We tend to be very dismissive towards insects, as if they are of no importance. But of course their place in the food chain and web of life is central; so many birds depend on flying insects for the bulk of their diet – just think of those circling swallows swooping over your garden, scooping up small insects by the hundreds every day. Swifts live almost all their lies in the air, landing only to nest and living entirely on a diet of flying insects and air-born spiders.

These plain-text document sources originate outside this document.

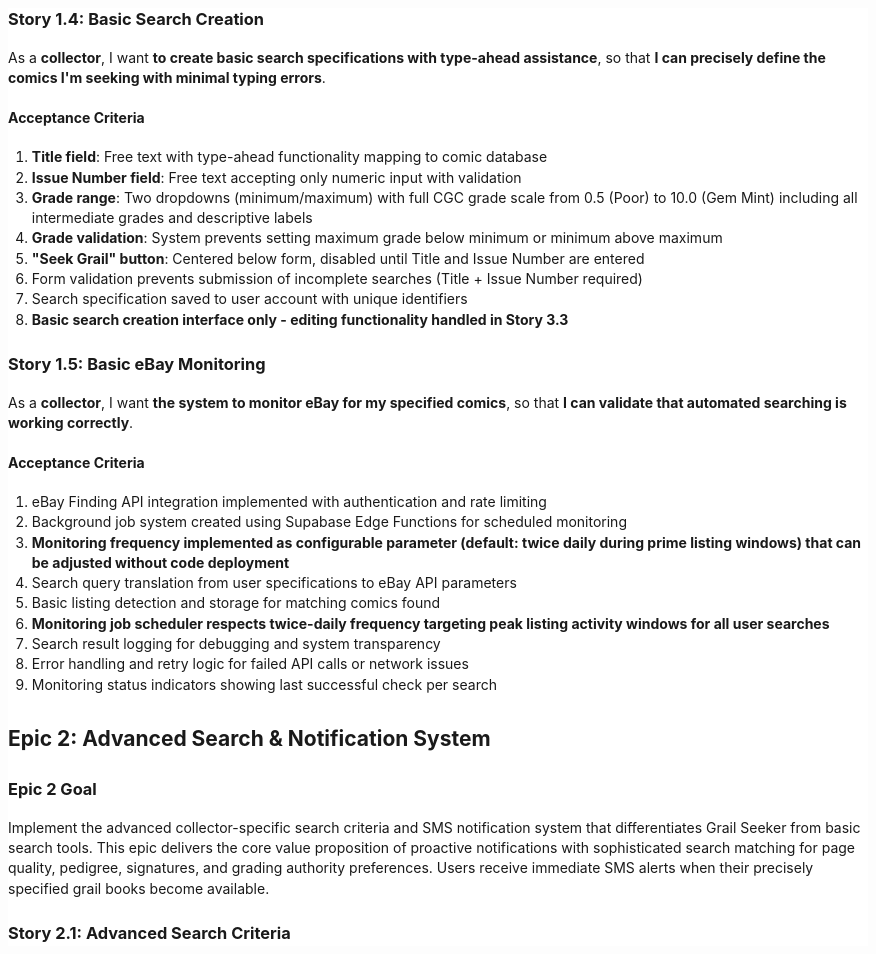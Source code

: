 
### Story 1.4: Basic Search Creation

As a **collector**,
I want **to create basic search specifications with type-ahead assistance**,
so that **I can precisely define the comics I'm seeking with minimal typing errors**.

#### Acceptance Criteria

1. **Title field**: Free text with type-ahead functionality mapping to comic database
2. **Issue Number field**: Free text accepting only numeric input with validation
3. **Grade range**: Two dropdowns (minimum/maximum) with full CGC grade scale from 0.5 (Poor) to 10.0 (Gem Mint) including all intermediate grades and descriptive labels
4. **Grade validation**: System prevents setting maximum grade below minimum or minimum above maximum
5. **"Seek Grail" button**: Centered below form, disabled until Title and Issue Number are entered
6. Form validation prevents submission of incomplete searches (Title + Issue Number required)
7. Search specification saved to user account with unique identifiers
8. **Basic search creation interface only - editing functionality handled in Story 3.3**

### Story 1.5: Basic eBay Monitoring

As a **collector**,
I want **the system to monitor eBay for my specified comics**,
so that **I can validate that automated searching is working correctly**.

#### Acceptance Criteria

1. eBay Finding API integration implemented with authentication and rate limiting
2. Background job system created using Supabase Edge Functions for scheduled monitoring
3. **Monitoring frequency implemented as configurable parameter (default: twice daily during prime listing windows) that can be adjusted without code deployment**
4. Search query translation from user specifications to eBay API parameters
5. Basic listing detection and storage for matching comics found
6. **Monitoring job scheduler respects twice-daily frequency targeting peak listing activity windows for all user searches**
7. Search result logging for debugging and system transparency
8. Error handling and retry logic for failed API calls or network issues
9. Monitoring status indicators showing last successful check per search

## Epic 2: Advanced Search & Notification System

### Epic 2 Goal

Implement the advanced collector-specific search criteria and SMS notification system that differentiates Grail Seeker from basic search tools. This epic delivers the core value proposition of proactive notifications with sophisticated search matching for page quality, pedigree, signatures, and grading authority preferences. Users receive immediate SMS alerts when their precisely specified grail books become available.

### Story 2.1: Advanced Search Criteria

At this time of year there is a plentiful supply of suitable insects, with obvious autumnal regulars like the Crane fly (Daddy long-legs) abundant wherever there is a good patch of grassland. The Crane fly spends most of its life as a larva underground; you will have dug up those large leatherjacket larvae, plentiful under your lawn and voracious munchers of grass roots. The mature adults are also known as mosquito hawks, though they won’t bite you, preferring to sunbathe on walls and windows on warm days, and at night lights attract them into houses where they buzz and flap around – annoying, but no danger. With their lanky legs, wings and long abdomen, they are not a cuddly insect. The female has a pointed tip to her abdomen, which makes her easily distinguishable from the male.
There are at least 120,000 recorded species of fly, and probably the same amount again waiting to be identified. Some can be dangerous, like the malaria-carrying mosquitoes (3,500 species) which still kill about five million people every year; the nice male lives off fruit juices and plant nectar – only the female drives her proboscis into the chosen victim to suck blood. Horse flies (3,000 species) have a reputation in this part of the world for biting aggressively, but they are also valuable pollinators. Again it’s only the female who has the mouthparts capable of biting through skin and she needs the blood to help her eggs develop; the male feeds on nectar and pollen.
Blow flies (1100 species) have a terrible reputation, but are really beautiful creatures, with irridescent green and blue bodies. Found across the globe they can be a problem if the female lays her eggs in human food, which they tend to do in batches of about 200 so that the protein can help the eggs. We call their larvae ‘maggots’, and tend to shrink from them in fear and disgust because they are always associated with death and decay. Any mammal corpse in the wild will, if not rapidly eaten by other predators, be full of blow-fly eggs within a few hours. The maggots hatch within a day and consume the dead animal; after about a week they are ready to pupate, burrowing underground to emerge as mature blowflies after another seven days. Disgusting and smelly perhaps, but a wonderfully simple, efficient and necessary way of removing an equally unsightly and inevitable problem of dead animals littering the countryside. Take away the veneer of civilization and that is the fate of you and me.